[Task prompt]
Drop every image, then reproduce the data exactly as given.

Saved data entries:
((

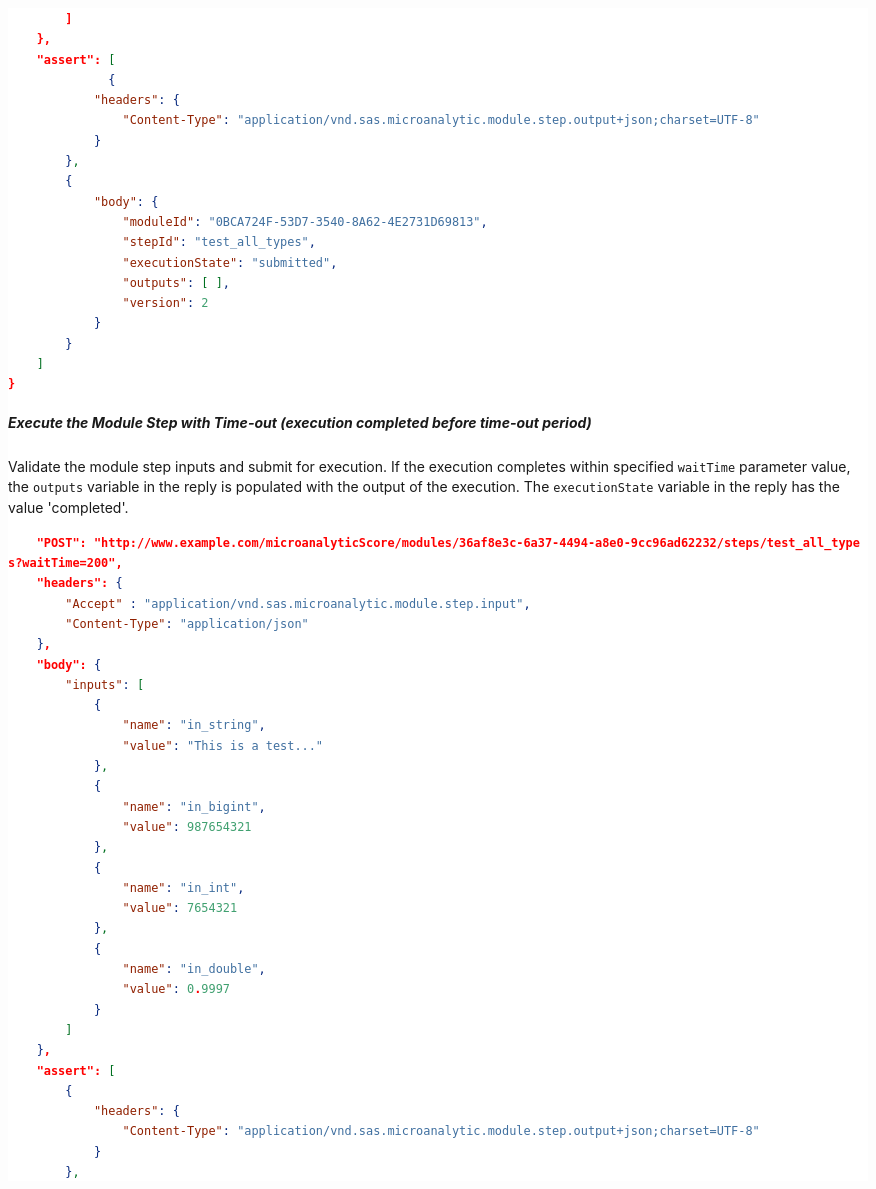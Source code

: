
 ```json {
        ]
    },
    "assert": [
              { 
            "headers": { 
                "Content-Type": "application/vnd.sas.microanalytic.module.step.output+json;charset=UTF-8"
            }
        },
        {
            "body": {
                "moduleId": "0BCA724F-53D7-3540-8A62-4E2731D69813",
                "stepId": "test_all_types",
                "executionState": "submitted",
                "outputs": [ ],
                "version": 2
            }
        }
    ]
}
```

##### <a name="execute-step-wait-completed">Execute the Module Step with Time-out (execution completed before time-out period)  </a>

Validate the module step inputs and submit for execution. If the execution completes within specified `waitTime` parameter value, the `outputs` variable in the reply is populated with the output of the execution. The `executionState` variable in the reply has the value 'completed'. 

```json {
    "POST": "http://www.example.com/microanalyticScore/modules/36af8e3c-6a37-4494-a8e0-9cc96ad62232/steps/test_all_types?waitTime=200",
    "headers": {
        "Accept" : "application/vnd.sas.microanalytic.module.step.input",
        "Content-Type": "application/json"
    },
    "body": {
        "inputs": [
            {
                "name": "in_string",
                "value": "This is a test..."
            },
            {
                "name": "in_bigint",
                "value": 987654321
            },
            {
                "name": "in_int",
                "value": 7654321
            },
            {
                "name": "in_double",
                "value": 0.9997
            }
        ]
    },
    "assert": [
        { 
            "headers": { 
                "Content-Type": "application/vnd.sas.microanalytic.module.step.output+json;charset=UTF-8"
            }
        },
```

))

[Solution for this problem]
Source code

:
 ```json {
        ]
    },
    "assert": [
              { 
            "headers": { 
                "Content-Type": "application/vnd.sas.microanalytic.module.step.output+json;charset=UTF-8"
            }
        },
        {
            "body": {
                "moduleId": "0BCA724F-53D7-3540-8A62-4E2731D69813",
                "stepId": "test_all_types",
                "executionState": "submitted",
                "outputs": [ ],
                "version": 2
            }
        }
    ]
}
```

##### <a name="execute-step-wait-completed">Execute the Module Step with Time-out (execution completed before time-out period)  </a>

Validate the module step inputs and submit for execution. If the execution completes within specified `waitTime` parameter value, the `outputs` variable in the reply is populated with the output of the execution. The `executionState` variable in the reply has the value 'completed'. 

```json {
    "POST": "http://www.example.com/microanalyticScore/modules/36af8e3c-6a37-4494-a8e0-9cc96ad62232/steps/test_all_types?waitTime=200",
    "headers": {
        "Accept" : "application/vnd.sas.microanalytic.module.step.input",
        "Content-Type": "application/json"
    },
    "body": {
        "inputs": [
            {
                "name": "in_string",
                "value": "This is a test..."
            },
            {
                "name": "in_bigint",
                "value": 987654321
            },
            {
                "name": "in_int",
                "value": 7654321
            },
            {
                "name": "in_double",
                "value": 0.9997
            }
        ]
    },
    "assert": [
        { 
            "headers": { 
                "Content-Type": "application/vnd.sas.microanalytic.module.step.output+json;charset=UTF-8"
            }
        },
```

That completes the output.